The only thing that matters to me lately is the moment that I’m inhabiting, the endless thirsty need to feel for as long as I can. That is death, that is knowing that your time is truly limited instead of the dull knowledge that we all die some time. You feel it coming, when you’re lucky enough to have time to fix your affairs. You start to think about your decline and how much you’ve lost since yesterday, how many minutes you wasted with silly bullshit and not truly living because when you have a finite amount of life left there’s no reason to worry about the bills.
E che sospiri, la liberta.
Editor’s note: Most of the job here at Bootstrap Industries is to keep people alive through the hardest days of their lives. Familial abuse, domestic violence, rape, doxxing and queer-based assault fill our days. We keep our people alive until they can remember that life is more than cortisol overload and panic attacks, poverty trauma and mental anguish.
Settling in to a months-long surrender to an inevitable death isn’t really our style, at all.
Tirado started fundraising years ago in a Chicago winter to get handwarmers, food, and blankets to an unhoused community she stumbled into while drunk. It’s been a wild ride since then— sometimes on the rail and sometimes so off the rails, no one would believe one of us was sober at the time.
She’s never asked for herself.
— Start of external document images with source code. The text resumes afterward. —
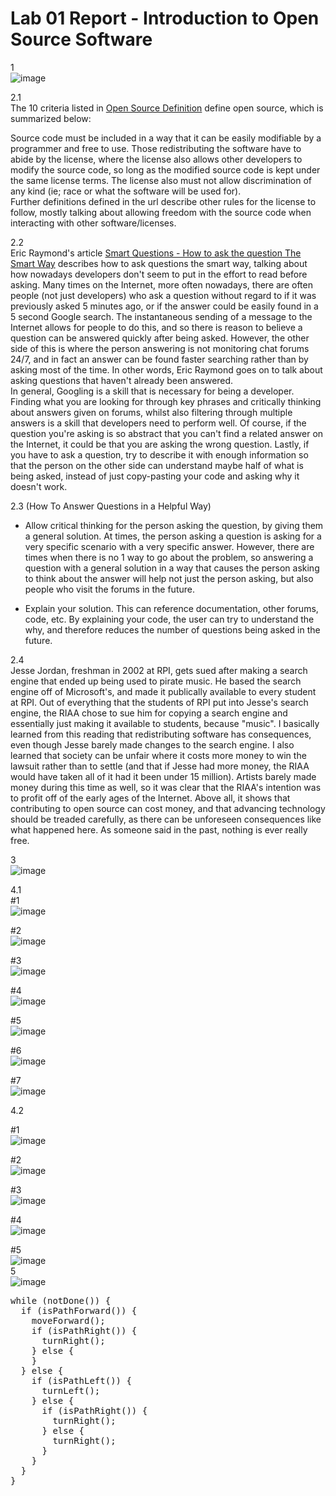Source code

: # Lab 01 Report - Introduction to Open Source Software
1</br>
![image](https://user-images.githubusercontent.com/66571652/149579887-712184ae-1a6d-4fc6-8f9a-5bc8ebbca4c6.png)

2.1</br>
The 10 criteria listed in [Open Source Definition](http://opensource.org/osd) define open source, which is summarized below:

Source code must be included in a way that it can be easily modifiable by a programmer and free to use. Those redistributing the software have to abide by the license, where the license also allows other developers to modify the source code, so long as the modified source code is kept under the same license terms. The license also must not allow discrimination of any kind (ie; race or what the software will be used for). </br>
Further definitions defined in the url describe other rules for the license to follow, mostly talking about allowing freedom with the source code when interacting with other software/licenses. 

2.2</br>
Eric Raymond's article [Smart Questions - How to ask the question The Smart Way](http://www.catb.org/esr/faqs/smart-questions.html) describes how to ask questions the smart way,
talking about how nowadays developers don't seem to put in the effort to read before asking. Many times on the Internet, more often nowadays, there are often people (not just developers) who ask a question without regard to if it was previously asked 5 minutes ago, or if the answer could be easily found in a 5 second Google search. The instantaneous sending of a message to the Internet allows for people to do this, and so there is reason to believe a question can be answered quickly after being asked. However, the other side of this is where the person answering is not monitoring chat forums 24/7, and in fact an answer can be found faster searching rather than by asking most of the time. In other words, Eric Raymond goes on to talk about asking questions that haven't already been answered. </br>
In general, Googling is a skill that is necessary for being a developer. Finding what you are looking for through key phrases and critically thinking about answers given on forums,
whilst also filtering through multiple answers is a skill that developers need to perform well. Of course, if the question you're asking is so abstract that you can't find a 
related answer on the Internet, it could be that you are asking the wrong question. Lastly, if you have to ask a question, try to describe it with enough information so that
the person on the other side can understand maybe half of what is being asked, instead of just copy-pasting your code and asking why it doesn't work.

2.3 (How To Answer Questions in a Helpful Way)</br>
- Allow critical thinking for the person asking the question, by giving them a general solution. At times, the person asking a question is asking for a very specific scenario with a very specific answer. However, there are times when there is no 1 way to go about the problem, so answering a question with a general solution in a way that causes the person asking to think about the answer will help not just the person asking, but also people who visit the forums in the future.

- Explain your solution. This can reference documentation, other forums, code, etc. By explaining your code, the user can try to understand the why, and therefore reduces the number of questions being asked in the future.

2.4 </br>
Jesse Jordan, freshman in 2002 at RPI, gets sued after making a search engine that ended up being used to pirate music. He based the search engine off of Microsoft's, and made it publically available to every student at RPI. Out of everything that the students of RPI put into Jesse's search engine, the RIAA chose to sue him for copying a search engine and essentially just making it available to students, because "music". I basically learned from this reading that redistributing software has consequences, even though Jesse barely made changes to the search engine. I also learned that society can be unfair where it costs more money to win the lawsuit rather than to settle (and that if Jesse had more money, the RIAA would have taken all of it had it been under 15 million). Artists barely made money during this time as well, so it was clear that the RIAA's intention was to profit off of the early ages of the Internet. Above all, it shows that contributing to open source can cost money, and that advancing technology should be treaded carefully, as there can be unforeseen consequences like what happened here. As someone said in the past, nothing is ever really free.

3 </br>
![image](https://user-images.githubusercontent.com/66571652/149588646-a5d062b5-133b-4ee2-81d3-dd02691569a4.png)

4.1 </br>
#1 </br>
![image](https://user-images.githubusercontent.com/66571652/149589787-9f9dd36e-1d8b-4df2-b769-30782c99bb55.png)

#2 </br>
![image](https://user-images.githubusercontent.com/66571652/149590741-1f2cc01c-a2da-44d4-bf71-95f50ed072f4.png)

#3 </br>
![image](https://user-images.githubusercontent.com/66571652/149591377-bd45987d-ebde-4334-9aaa-54c5d4c54a8a.png)

#4 </br>
![image](https://user-images.githubusercontent.com/66571652/149591847-32bbe908-a5a8-4157-8bd4-d741358f4cd4.png)

#5 </br>
![image](https://user-images.githubusercontent.com/66571652/149592058-3c9e54f1-4830-4a6e-a73f-6880cde605a9.png)

#6 </br>
![image](https://user-images.githubusercontent.com/66571652/149592220-0a397e1d-c861-4faf-9f83-ff9e4bccd5f2.png)

#7 </br>
![image](https://user-images.githubusercontent.com/66571652/149592486-6d5bf5ea-d3e3-45d8-bb0c-e02b5f15f4ae.png)

4.2 </br>

#1 </br>
![image](https://user-images.githubusercontent.com/66571652/149593754-f51f1c67-96a3-4391-a0d7-c60ed92f8f45.png)

#2 </br>
![image](https://user-images.githubusercontent.com/66571652/149593786-a5d06e37-1a5a-4ac3-a414-65c78b851421.png)

#3 </br>
![image](https://user-images.githubusercontent.com/66571652/149593814-83f6a20a-7773-4162-a572-1b9de4c27b3a.png)

#4 </br>
![image](https://user-images.githubusercontent.com/66571652/149593847-f1c5b787-df83-4dd7-a7ec-986a96b52964.png)

#5 </br>
![image](https://user-images.githubusercontent.com/66571652/149593873-c0832a28-3426-4bf6-a82f-d64c188c6cc1.png)
</br>
5 </br>
![image](https://user-images.githubusercontent.com/66571652/149595416-7459f878-ec9d-4478-872b-2f04099886ee.png)
</br>
<pre>
while (notDone()) {
  if (isPathForward()) {
    moveForward();
    if (isPathRight()) {
      turnRight();
    } else {
    }
  } else {
    if (isPathLeft()) {
      turnLeft();
    } else {
      if (isPathRight()) {
        turnRight();
      } else {
        turnRight();
      }
    }
  }
}
</pre>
Never had to, she’s a lesbian from the mountains, my good bitch is always prepared.
However, she is dying. Slowly, painfully, and with none of the dignity she’s earned and all of the TBI-induced dementia that’s stealing her limited time left with her kids.
Palliative hospice care is fucking expensive.
So, I’m asking. I’m asking for Tirado and her kids and her family.
This time, it’s for Linda.
Y’all know what to do.
Venmo: Linda-Tirado-3
PayPal: Bootstrapindustries@gmail
Zelle: 806.433.6075
Cat Tax:
I've been distracted for some time by my own ex-partner dying-of-dementia drama, so this was a bit of a shock. Is the TBI from getting shot in the face? Linda is so smart and so fierce that dementia is hard to imagine in her. It is tragic, honestly, because we need lots more real ones like Linda in the world rather than fewer. She has probably had an effect on way more people than she could possibly imagine because of her writing and her accuracy in calling out bullshit. This hurts my heart, even in the midst of my own grief.
Dammit, Linda, we're gonna miss you (all of us anonymous internet randos). I'm way below the poverty line, so all I can do is a very small, token donation.
Oh, SHIT, this sucks, is all I can say.
Thank you for the links, but more importantly -- thank you, Linda, for the example you set.